Pick one home for the list and put everything there. It can be a spreadsheet to begin with. What matters is that there's a single source of truth you both trust, and that you both know where it lives.
For each guest, capture more than just a name. You'll thank yourself later for having columns ready for:
- Full name (and how they like to be addressed on the envelope)
- Postal address, for invitations and thank-you cards
- Email and mobile, for digital RSVPs and last-minute updates
- Which side they're from, or which group they belong to
- Dietary requirements and access needs
- Plus-one status and the plus-one's name once you know it
You won't fill every cell straight away. But the columns being there means you slot details in as they arrive, instead of starting a frantic spreadsheet rebuild the week before invitations.
Sort guests into tiers early
Almost every couple ends up with more people they'd love to invite than the venue or budget allows. The kind way to handle that is tiers, decided privately between the two of you.
Tier A is the people you cannot imagine the day without. Tier B is the wider circle you'd love there if numbers and money allow. Tier C is the "if there's room" list, often colleagues or distant relatives.
This isn't cold. It's how you keep the day affordable without anyone feeling like an afterthought. If a few Tier A guests decline, you can quietly move someone up from Tier B, and they'll have no idea they weren't on the first cut. The trick is to send your invitations in batches with enough time between them that the second wave doesn't arrive suspiciously late.
Track RSVPs in one column, not your memory
Paper reply cards have a charm to them, but they are a logistical headache. They get lost in the post, they arrive with no name on them, and you end up squinting at handwriting trying to work out which "Sarah" said yes.

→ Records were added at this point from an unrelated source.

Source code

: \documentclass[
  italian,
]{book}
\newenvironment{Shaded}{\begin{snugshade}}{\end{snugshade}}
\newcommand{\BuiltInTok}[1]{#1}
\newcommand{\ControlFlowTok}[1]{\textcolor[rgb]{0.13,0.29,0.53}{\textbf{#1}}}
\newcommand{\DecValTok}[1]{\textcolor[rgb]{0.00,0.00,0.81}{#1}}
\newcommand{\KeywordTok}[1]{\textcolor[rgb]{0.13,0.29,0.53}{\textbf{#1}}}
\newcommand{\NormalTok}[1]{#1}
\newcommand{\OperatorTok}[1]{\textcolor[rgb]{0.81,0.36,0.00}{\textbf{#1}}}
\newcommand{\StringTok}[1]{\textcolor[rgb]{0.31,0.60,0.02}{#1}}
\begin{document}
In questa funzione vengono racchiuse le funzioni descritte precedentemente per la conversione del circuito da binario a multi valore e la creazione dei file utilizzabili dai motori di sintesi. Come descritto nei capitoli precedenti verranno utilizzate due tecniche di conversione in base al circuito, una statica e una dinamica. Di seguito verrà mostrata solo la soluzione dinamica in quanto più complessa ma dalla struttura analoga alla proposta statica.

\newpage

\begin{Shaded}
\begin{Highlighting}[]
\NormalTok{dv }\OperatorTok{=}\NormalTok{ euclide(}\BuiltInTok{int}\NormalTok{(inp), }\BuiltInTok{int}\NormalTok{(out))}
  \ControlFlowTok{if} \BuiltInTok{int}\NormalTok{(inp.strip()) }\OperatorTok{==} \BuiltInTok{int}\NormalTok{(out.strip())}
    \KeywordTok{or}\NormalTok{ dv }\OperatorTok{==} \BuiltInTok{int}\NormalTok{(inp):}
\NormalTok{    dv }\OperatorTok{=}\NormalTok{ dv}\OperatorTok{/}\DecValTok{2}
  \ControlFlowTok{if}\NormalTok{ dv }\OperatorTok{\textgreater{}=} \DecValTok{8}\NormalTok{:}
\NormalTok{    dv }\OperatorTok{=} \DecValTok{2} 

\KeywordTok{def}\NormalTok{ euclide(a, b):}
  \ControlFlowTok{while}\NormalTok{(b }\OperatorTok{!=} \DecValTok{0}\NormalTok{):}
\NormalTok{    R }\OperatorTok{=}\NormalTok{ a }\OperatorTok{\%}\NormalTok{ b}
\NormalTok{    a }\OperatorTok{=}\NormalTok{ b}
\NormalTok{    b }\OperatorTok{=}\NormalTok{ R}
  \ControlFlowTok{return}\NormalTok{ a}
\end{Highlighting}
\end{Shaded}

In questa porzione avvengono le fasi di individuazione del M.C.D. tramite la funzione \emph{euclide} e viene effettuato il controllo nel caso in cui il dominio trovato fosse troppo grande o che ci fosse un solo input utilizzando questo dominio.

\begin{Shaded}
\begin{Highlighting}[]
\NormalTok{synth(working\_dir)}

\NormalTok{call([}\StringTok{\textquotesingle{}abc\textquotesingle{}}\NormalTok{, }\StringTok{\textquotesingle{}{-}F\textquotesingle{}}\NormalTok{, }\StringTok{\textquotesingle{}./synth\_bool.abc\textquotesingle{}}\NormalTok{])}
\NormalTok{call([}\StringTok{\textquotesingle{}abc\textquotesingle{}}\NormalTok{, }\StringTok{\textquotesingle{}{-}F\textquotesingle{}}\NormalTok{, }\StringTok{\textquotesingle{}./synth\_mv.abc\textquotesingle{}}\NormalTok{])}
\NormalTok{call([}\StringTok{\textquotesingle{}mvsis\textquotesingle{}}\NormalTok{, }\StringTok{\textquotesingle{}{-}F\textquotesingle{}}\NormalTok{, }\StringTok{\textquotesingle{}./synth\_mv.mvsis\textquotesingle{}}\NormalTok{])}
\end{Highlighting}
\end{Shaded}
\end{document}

According to Hitched's National Wedding Survey, the overwhelming majority of UK couples now run a wedding website, and online RSVPs are a big part of why. When a guest replies online, their answer lands straight against their name: attending or not, meal choice, dietary note, plus-one details and all. No transcribing, no lost cards, no mystery Sarahs.
This is exactly what Build The Day handles for you: guests reply through your wedding website, and every answer flows into your guest list automatically, so the master list stays current without you lifting a finger.
A simple status system keeps the picture clear at a glance:
| Status | What it means | Your next action |
|---|---|---|
| Invited | Invitation sent, no reply yet | Wait, then a gentle nudge near the deadline |
| Confirmed | Coming, details captured | Add to seating and catering numbers |
| Declined | Not able to come | Consider moving up a Tier B guest |
| No reply | Past the deadline | Phone or text them directly |
Build in a deadline and a chase plan
Set your RSVP deadline three to four weeks before the day, never the day before. Caterers and venues usually need final numbers around a fortnight out, and you want a buffer for the inevitable stragglers.
Expect around one in five guests to miss the deadline entirely. It's nothing personal, people are busy and a reply just slips their mind. So plan to chase rather than feeling let down by it. A friendly message that says "we're finalising numbers this week, could you let us know either way?" usually does the trick. Keep a note of who you've nudged so you're not pestering the same people twice.
Keep the details flowing into the day itself
The guest list isn't finished once everyone's replied. It keeps earning its keep. Your seating plan draws on it. Your caterer needs the dietary breakdown from it. Your evening-only guests need a different arrival time, so they want their own group within it.
If your list lives in one well-kept place, all of that becomes a filter or a sort rather than a fresh project. Want a count of vegetarians? It's a column. Need address labels for thank-you cards? They're already there from invitation season.
The couples who stay calm about their guest list aren't the ones with fewer guests. They're the ones who set up a tidy system early and let every new detail land in the same place. Do that in the first week, and the list quietly does its job for the next twelve months.